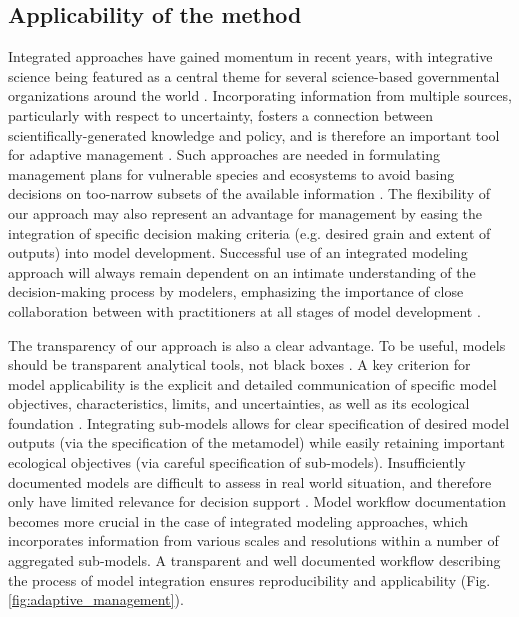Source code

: \subsection*{Applicability of the method}
Integrated approaches have gained momentum in recent years, with integrative science being featured as a central theme for several science-based governmental organizations around the world \citep[e.g.][]{Bernier2013}. 
Incorporating information from multiple sources, particularly with respect to uncertainty,  fosters a connection between scientifically-generated knowledge and policy, and is therefore an important tool for adaptive management \citep[][Fig. \ref{fig:adaptive_management}; ]{Rehme2011}.
Such approaches are needed in formulating management plans for vulnerable species and ecosystems to avoid basing decisions on too-narrow subsets of the available information \citep{Dawson2011}.
The flexibility of our approach may also represent an advantage for management by easing the integration of specific decision making criteria (e.g. desired grain and extent of outputs) into model development. 
Successful use of an integrated modeling approach will always remain dependent on an intimate understanding of the decision-making process by modelers, emphasizing the importance of close collaboration between with practitioners at all stages of model development \citep{Guisan2013}.

The transparency of our approach is also a clear advantage. 
To be useful, models should be transparent analytical tools, not black boxes \citep{Addison2013}. 
A key criterion for model applicability is the explicit and detailed communication of specific model objectives, characteristics, limits, and uncertainties, as well as its ecological foundation \citep{Guisan2013}.
Integrating sub-models allows for clear specification of desired model outputs (via the specification of the metamodel) while easily retaining important ecological objectives (via careful specification of sub-models).
Insufficiently documented models are difficult to assess in real world situation, and therefore only have limited relevance for decision support \citep{Addison2013, Guisan2013}.
Model workflow documentation becomes more crucial in the case of integrated modeling approaches, which incorporates information from various scales and resolutions within a number of aggregated sub-models. 
A transparent and well documented workflow describing the process of model integration ensures reproducibility and applicability (Fig. \ref{fig:adaptive_management}). 

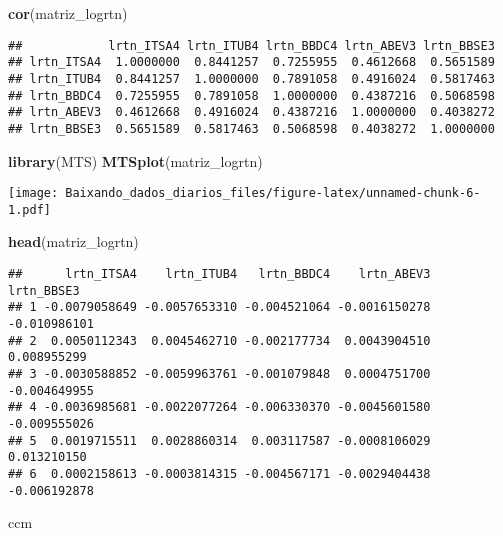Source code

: \documentclass[]{article}
\newenvironment{Shaded}{\begin{snugshade}}{\end{snugshade}}
\newcommand{\KeywordTok}[1]{\textcolor[rgb]{0.13,0.29,0.53}{\textbf{{#1}}}}
\newcommand{\NormalTok}[1]{{#1}}
\begin{document}
\begin{Shaded}
\begin{Highlighting}[]
\KeywordTok{cor}\NormalTok{(matriz_logrtn)}
\end{Highlighting}
\end{Shaded}

\begin{verbatim}
##            lrtn_ITSA4 lrtn_ITUB4 lrtn_BBDC4 lrtn_ABEV3 lrtn_BBSE3
## lrtn_ITSA4  1.0000000  0.8441257  0.7255955  0.4612668  0.5651589
## lrtn_ITUB4  0.8441257  1.0000000  0.7891058  0.4916024  0.5817463
## lrtn_BBDC4  0.7255955  0.7891058  1.0000000  0.4387216  0.5068598
## lrtn_ABEV3  0.4612668  0.4916024  0.4387216  1.0000000  0.4038272
## lrtn_BBSE3  0.5651589  0.5817463  0.5068598  0.4038272  1.0000000
\end{verbatim}

\begin{Shaded}
\begin{Highlighting}[]
\KeywordTok{library}\NormalTok{(MTS)}
\KeywordTok{MTSplot}\NormalTok{(matriz_logrtn)}
\end{Highlighting}
\end{Shaded}

\texttt{[image: Baixando\_dados\_diarios\_files/figure-latex/unnamed-chunk-6-1.pdf]}

\begin{Shaded}
\begin{Highlighting}[]
\KeywordTok{head}\NormalTok{(matriz_logrtn)}
\end{Highlighting}
\end{Shaded}

\begin{verbatim}
##      lrtn_ITSA4    lrtn_ITUB4   lrtn_BBDC4    lrtn_ABEV3   lrtn_BBSE3
## 1 -0.0079058649 -0.0057653310 -0.004521064 -0.0016150278 -0.010986101
## 2  0.0050112343  0.0045462710 -0.002177734  0.0043904510  0.008955299
## 3 -0.0030588852 -0.0059963761 -0.001079848  0.0004751700 -0.004649955
## 4 -0.0036985681 -0.0022077264 -0.006330370 -0.0045601580 -0.009555026
## 5  0.0019715511  0.0028860314  0.003117587 -0.0008106029  0.013210150
## 6  0.0002158613 -0.0003814315 -0.004567171 -0.0029404438 -0.006192878
\end{verbatim}

\begin{Shaded}
\begin{Highlighting}[]
\NormalTok{ccm}
\end{Highlighting}
\end{Shaded}
\end{document}
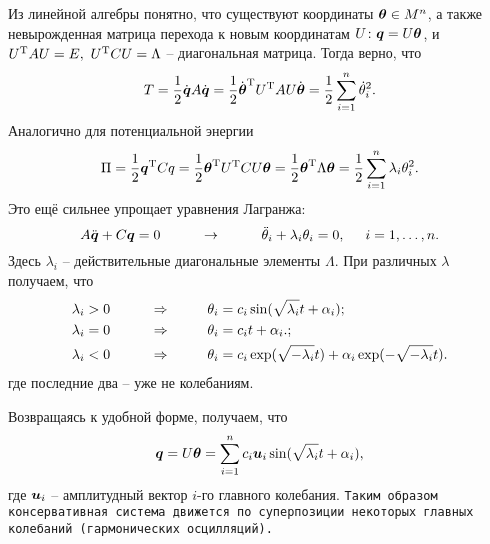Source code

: Из линейной алгебры понятно, что существуют координаты $\mbox{\boldmath $\theta$} \in M^n$, а также невырожденная матрица перехода к новым координатам $U \colon \mbox{\boldmath $q$} = U \mbox{\boldmath $\theta$}$, и $U^{\text{T}} A U = E, \ U^{\text{T}} C U = \Lambda$ -- диагональная матрица. Тогда верно, что
\begin{equation*}
    T = \frac{1}{2} \dot{\mbox{\boldmath $q$}} A \dot{\mbox{\boldmath $q$}} = \frac{1}{2} \dot{\mbox{\boldmath $\theta$}}^{\text{T}} U^{\text{T}} A U \dot{\mbox{\boldmath $\theta$}} = 
    \frac{1}{2} \sum_{i=1}^{n} \dot{\theta}_i^2.
\end{equation*}
Аналогично для потенциальной энергии
\begin{equation*}
    \Pi = \frac{1}{2} \mbox{\boldmath $q$}^{\text{T}} C q = \frac{1}{2} \mbox{\boldmath $\theta$}^{\text{T}} U^{\text{T}} C U \mbox{\boldmath $\theta$} 
    = \frac{1}{2} \mbox{\boldmath $\theta$}^{\text{T}} \Lambda \mbox{\boldmath $\theta$}
    = \frac{1}{2} \sum_{i=1}^{n} \lambda _i \theta_i^2
    .
\end{equation*}
Это ещё сильнее упрощает уравнения Лагранжа:
\begin{equation*}
    A \ddot{\mbox{\boldmath $q$}} + C \mbox{\boldmath $q$} = 0
    \hspace{1 cm} \to \hspace{1 cm}
    \ddot{\theta}_i + \lambda_i \theta_i = 0, 
    \hspace{0.5 cm}
    i = 1, \ldots, n.
\end{equation*}
Здесь $\lambda_i$ -- действительные диагональные элементы $\Lambda$. При различных $\lambda$ получаем, что
\begin{align*}
    \lambda_i > 0 
    \hspace{1 cm} \Rightarrow \hspace{1 cm}
    & \theta_i = c_i \sin (\sqrt{\lambda_i} t + \alpha_i); \\
    \lambda_i = 0 
    \hspace{1 cm} \Rightarrow \hspace{1 cm}
    & \theta_i = c_i t + \alpha_i.; \\
    \lambda_i < 0 
    \hspace{1 cm} \Rightarrow \hspace{1 cm}
    & \theta_i = c_i \exp( \sqrt{-\lambda_i} t) + \alpha_i \exp(-  \sqrt{-\lambda_i} t). \\
\end{align*}
где последние два -- уже не  колебаниям.


Возвращаясь к удобной форме, получаем, что
\begin{equation*}
    \mbox{\boldmath $q$} = U \mbox{\boldmath $\theta$} = \sum_{i=1}^{n} c_i \mbox{\boldmath $u$}_i \sin (\sqrt{\lambda_i} t + \alpha_i),
\end{equation*}
где $\mbox{\boldmath $u$}_i$ -- амплитудный вектор $i$-го главного колебания.
\texttt{Таким образом консервативная система движется по суперпозиции некоторых главных колебаний (гармонических осцилляций).}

============

GOAL OF THE EXERCISE: The task calls for duplicating the data exactly, with no images kept.

SOLUTION TO THE PROBLEM:
Source code

: \subsection*{Applicability of the method}
Integrated approaches have gained momentum in recent years, with integrative science being featured as a central theme for several science-based governmental organizations around the world \citep[e.g.][]{Bernier2013}. 
Incorporating information from multiple sources, particularly with respect to uncertainty,  fosters a connection between scientifically-generated knowledge and policy, and is therefore an important tool for adaptive management \citep[][Fig. \ref{fig:adaptive_management}; ]{Rehme2011}.
Such approaches are needed in formulating management plans for vulnerable species and ecosystems to avoid basing decisions on too-narrow subsets of the available information \citep{Dawson2011}.
The flexibility of our approach may also represent an advantage for management by easing the integration of specific decision making criteria (e.g. desired grain and extent of outputs) into model development. 
Successful use of an integrated modeling approach will always remain dependent on an intimate understanding of the decision-making process by modelers, emphasizing the importance of close collaboration between with practitioners at all stages of model development \citep{Guisan2013}.

The transparency of our approach is also a clear advantage. 
To be useful, models should be transparent analytical tools, not black boxes \citep{Addison2013}. 
A key criterion for model applicability is the explicit and detailed communication of specific model objectives, characteristics, limits, and uncertainties, as well as its ecological foundation \citep{Guisan2013}.
Integrating sub-models allows for clear specification of desired model outputs (via the specification of the metamodel) while easily retaining important ecological objectives (via careful specification of sub-models).
Insufficiently documented models are difficult to assess in real world situation, and therefore only have limited relevance for decision support \citep{Addison2013, Guisan2013}.
Model workflow documentation becomes more crucial in the case of integrated modeling approaches, which incorporates information from various scales and resolutions within a number of aggregated sub-models. 
A transparent and well documented workflow describing the process of model integration ensures reproducibility and applicability (Fig. \ref{fig:adaptive_management}). 

Source code

: \documentclass[]{article}
\newenvironment{Shaded}{\begin{snugshade}}{\end{snugshade}}
\newcommand{\KeywordTok}[1]{\textcolor[rgb]{0.13,0.29,0.53}{\textbf{{#1}}}}
\newcommand{\NormalTok}[1]{{#1}}
\begin{document}
\begin{Shaded}
\begin{Highlighting}[]
\KeywordTok{cor}\NormalTok{(matriz_logrtn)}
\end{Highlighting}
\end{Shaded}

\begin{verbatim}
##            lrtn_ITSA4 lrtn_ITUB4 lrtn_BBDC4 lrtn_ABEV3 lrtn_BBSE3
## lrtn_ITSA4  1.0000000  0.8441257  0.7255955  0.4612668  0.5651589
## lrtn_ITUB4  0.8441257  1.0000000  0.7891058  0.4916024  0.5817463
## lrtn_BBDC4  0.7255955  0.7891058  1.0000000  0.4387216  0.5068598
## lrtn_ABEV3  0.4612668  0.4916024  0.4387216  1.0000000  0.4038272
## lrtn_BBSE3  0.5651589  0.5817463  0.5068598  0.4038272  1.0000000
\end{verbatim}

\begin{Shaded}
\begin{Highlighting}[]
\KeywordTok{library}\NormalTok{(MTS)}
\KeywordTok{MTSplot}\NormalTok{(matriz_logrtn)}
\end{Highlighting}
\end{Shaded}

\texttt{[image: Baixando\_dados\_diarios\_files/figure-latex/unnamed-chunk-6-1.pdf]}

\begin{Shaded}
\begin{Highlighting}[]
\KeywordTok{head}\NormalTok{(matriz_logrtn)}
\end{Highlighting}
\end{Shaded}

\begin{verbatim}
##      lrtn_ITSA4    lrtn_ITUB4   lrtn_BBDC4    lrtn_ABEV3   lrtn_BBSE3
## 1 -0.0079058649 -0.0057653310 -0.004521064 -0.0016150278 -0.010986101
## 2  0.0050112343  0.0045462710 -0.002177734  0.0043904510  0.008955299
## 3 -0.0030588852 -0.0059963761 -0.001079848  0.0004751700 -0.004649955
## 4 -0.0036985681 -0.0022077264 -0.006330370 -0.0045601580 -0.009555026
## 5  0.0019715511  0.0028860314  0.003117587 -0.0008106029  0.013210150
## 6  0.0002158613 -0.0003814315 -0.004567171 -0.0029404438 -0.006192878
\end{verbatim}

\begin{Shaded}
\begin{Highlighting}[]
\NormalTok{ccm}
\end{Highlighting}
\end{Shaded}
\end{document}
Source code

: Из линейной алгебры понятно, что существуют координаты $\mbox{\boldmath $\theta$} \in M^n$, а также невырожденная матрица перехода к новым координатам $U \colon \mbox{\boldmath $q$} = U \mbox{\boldmath $\theta$}$, и $U^{\text{T}} A U = E, \ U^{\text{T}} C U = \Lambda$ -- диагональная матрица. Тогда верно, что
\begin{equation*}
    T = \frac{1}{2} \dot{\mbox{\boldmath $q$}} A \dot{\mbox{\boldmath $q$}} = \frac{1}{2} \dot{\mbox{\boldmath $\theta$}}^{\text{T}} U^{\text{T}} A U \dot{\mbox{\boldmath $\theta$}} = 
    \frac{1}{2} \sum_{i=1}^{n} \dot{\theta}_i^2.
\end{equation*}
Аналогично для потенциальной энергии
\begin{equation*}
    \Pi = \frac{1}{2} \mbox{\boldmath $q$}^{\text{T}} C q = \frac{1}{2} \mbox{\boldmath $\theta$}^{\text{T}} U^{\text{T}} C U \mbox{\boldmath $\theta$} 
    = \frac{1}{2} \mbox{\boldmath $\theta$}^{\text{T}} \Lambda \mbox{\boldmath $\theta$}
    = \frac{1}{2} \sum_{i=1}^{n} \lambda _i \theta_i^2
    .
\end{equation*}
Это ещё сильнее упрощает уравнения Лагранжа:
\begin{equation*}
    A \ddot{\mbox{\boldmath $q$}} + C \mbox{\boldmath $q$} = 0
    \hspace{1 cm} \to \hspace{1 cm}
    \ddot{\theta}_i + \lambda_i \theta_i = 0, 
    \hspace{0.5 cm}
    i = 1, \ldots, n.
\end{equation*}
Здесь $\lambda_i$ -- действительные диагональные элементы $\Lambda$. При различных $\lambda$ получаем, что
\begin{align*}
    \lambda_i > 0 
    \hspace{1 cm} \Rightarrow \hspace{1 cm}
    & \theta_i = c_i \sin (\sqrt{\lambda_i} t + \alpha_i); \\
    \lambda_i = 0 
    \hspace{1 cm} \Rightarrow \hspace{1 cm}
    & \theta_i = c_i t + \alpha_i.; \\
    \lambda_i < 0 
    \hspace{1 cm} \Rightarrow \hspace{1 cm}
    & \theta_i = c_i \exp( \sqrt{-\lambda_i} t) + \alpha_i \exp(-  \sqrt{-\lambda_i} t). \\
\end{align*}
где последние два -- уже не  колебаниям.


Возвращаясь к удобной форме, получаем, что
\begin{equation*}
    \mbox{\boldmath $q$} = U \mbox{\boldmath $\theta$} = \sum_{i=1}^{n} c_i \mbox{\boldmath $u$}_i \sin (\sqrt{\lambda_i} t + \alpha_i),
\end{equation*}
где $\mbox{\boldmath $u$}_i$ -- амплитудный вектор $i$-го главного колебания.
\texttt{Таким образом консервативная система движется по суперпозиции некоторых главных колебаний (гармонических осцилляций).}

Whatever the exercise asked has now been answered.